The Second International Week organized by the ESET will open under the title “iHome, from the modern house to the future home”. This session will focus on the trends of three educational fields of the ESET (Architecture, design and technologies) that would be applied to homes in the next years, with the contribution of invited teachers from Polytechnic University of Milan, the Danish Aarhus School of Architecture, the Porto's Higher Education School of Arts from Porto, Stockholm School of Economics in Riga, Academy of Arts, Architecture and Design in Prague, University of Coimbra, University of the Basque Country, Tallinn University of Technology.

In March 2014 ESET welcomes three “Pioneers into Practice” researchers from the European Climate-Knowledge and Innovation Community (Climate-KIC), a European climate change initiative supported by the European Institute of Innovation and Technology (EIT). The “Pioneers into Practice” programme is part of the Climate-KIC. Its aim is to create a new generation of top-class specialists, entrepreneurs and legislators in order to achieve a low-carbon economy in Europe. Stephaan Röell, Hajnal Szolga and Christian Dörr have worked on their projects on the Community of Valencia from CEU-UCH's ESET as host institution. It brings together a consortium of the main representatives of industry, academia and the regions in order to develop and exchange knowledge about innovations on a world scale to deal with climate change. The Community of Valencia, the only Spanish region participating in the programme, is one of the six participating regions, alongside Central Hungary, Emilia-Romagna, Hessen, Lower Silesia and the West Midlands.

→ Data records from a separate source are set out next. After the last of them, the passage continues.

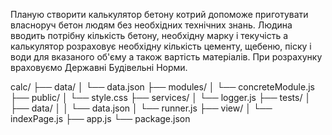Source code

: ﻿Планую створити калькулятор бетону котрий допоможе приготувати власноруч бетон людям без необхідних технічних знань. Людина вводить потрібну кількість бетону, необхідну марку і текучість а калькулятор розраховує необхідну кількість цементу, щебеню, піску і води для вказаного об'єму а також вартість матеріалів. При розрахунку враховуємо Державні Будівельні Норми.

calc/
├── data/
│   └── data.json
├── modules/
│   └── concreteModule.js
├── public/
│   └── style.css
├── services/
│   └── logger.js
├── tests/
│   ├── data/
│   │   └── data.json
│   └── runner.js
├── view/
│   └── indexPage.js
├── app.js
└── package.json
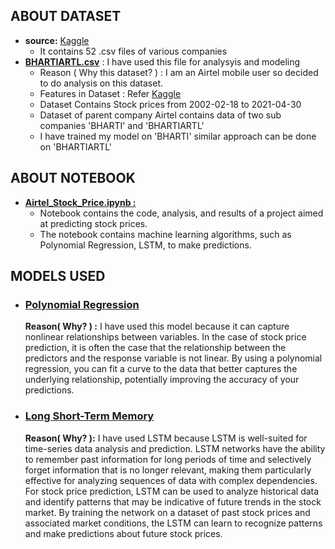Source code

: ## ABOUT DATASET
* <b>source:</b> [Kaggle](https://www.kaggle.com/datasets/rohanrao/nifty50-stock-market-data?select=BHARTIARTL.csv)
    * It contains 52 .csv files of various companies 
* <b><u>BHARTIARTL.csv</u></b> : I have used this file for analysyis and modeling
    * Reason ( Why this dataset? ) : I am an Airtel mobile user so decided to do analysis on this dataset. 
    * Features in Dataset : Refer [Kaggle](https://www.kaggle.com/datasets/rohanrao/nifty50-stock-market-data?select=BHARTIARTL.csv)
    * Dataset Contains Stock prices from 2002-02-18 to 2021-04-30
    * Dataset of parent company Airtel contains data of two sub companies 'BHARTI' and 'BHARTIARTL'
    * I have trained my model on 'BHARTI' similar approach can be done on 'BHARTIARTL'

## ABOUT NOTEBOOK
* <b><u>Airtel_Stock_Price.ipynb :</u></b>
    * Notebook contains the code, analysis, and results of a project aimed at predicting stock prices.
    * The notebook contains machine learning algorithms, such as Polynomial Regression, LSTM, to make predictions.
    
## MODELS USED
* <h3><b><u>Polynomial Regression</u></b></h3> 
    <b>Reason( Why? ) :</b> I have used this model because  it can capture nonlinear relationships between variables. In the case of stock price prediction, it is often the case that the relationship between the predictors and the response variable is not linear. By using a polynomial regression, you can fit a curve to the data that better captures the underlying relationship, potentially improving the accuracy of your predictions.
* <h3><b><u>Long Short-Term Memory</u></b> </h3>
    <b>Reason( Why? ):</b> I have used LSTM because LSTM is well-suited for time-series data analysis and prediction. LSTM networks have the ability to remember past information for long periods of time and selectively forget information that is no longer relevant, making them particularly effective for analyzing sequences of data with complex dependencies. For stock price prediction, LSTM can be used to analyze historical data and identify patterns that may be indicative of future trends in the stock market. By training the network on a dataset of past stock prices and associated market conditions, the LSTM can learn to recognize patterns and make predictions about future stock prices.
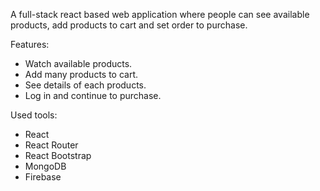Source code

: 
A full-stack react based web application where people can see available products, add products to cart and set order to purchase.

Features:
- Watch available products.
- Add many products to cart.
- See details of each products.
- Log in and continue to purchase.

Used tools:
- React
- React Router
- React Bootstrap
- MongoDB
- Firebase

=== University rankings ===
In 2012 CEU Cardinal Herrera University's ESET Technical School of Engineering selected as the number two design school by Architectural Digest in the article Top Ten section. Others within the top five include Parsons The New School for Design (1), Royal College of Art (3), Escola de Disseny i Art (4) and Istituto Europeo di Design (5). In 2013, according to the Shanghai Jiao Tong University which applies to Spanish universities criterion which develops the Academic Ranking of World Universities (ARWU), the CEU-UCH is the second Spanish private university, after the University of Navarra, in terms of research excellence. This ranking takes into account criteria such as the number of articles in index-linked publications by the Science Citation Index-Expanded and Social Science Citation Index in the year prior to evaluation.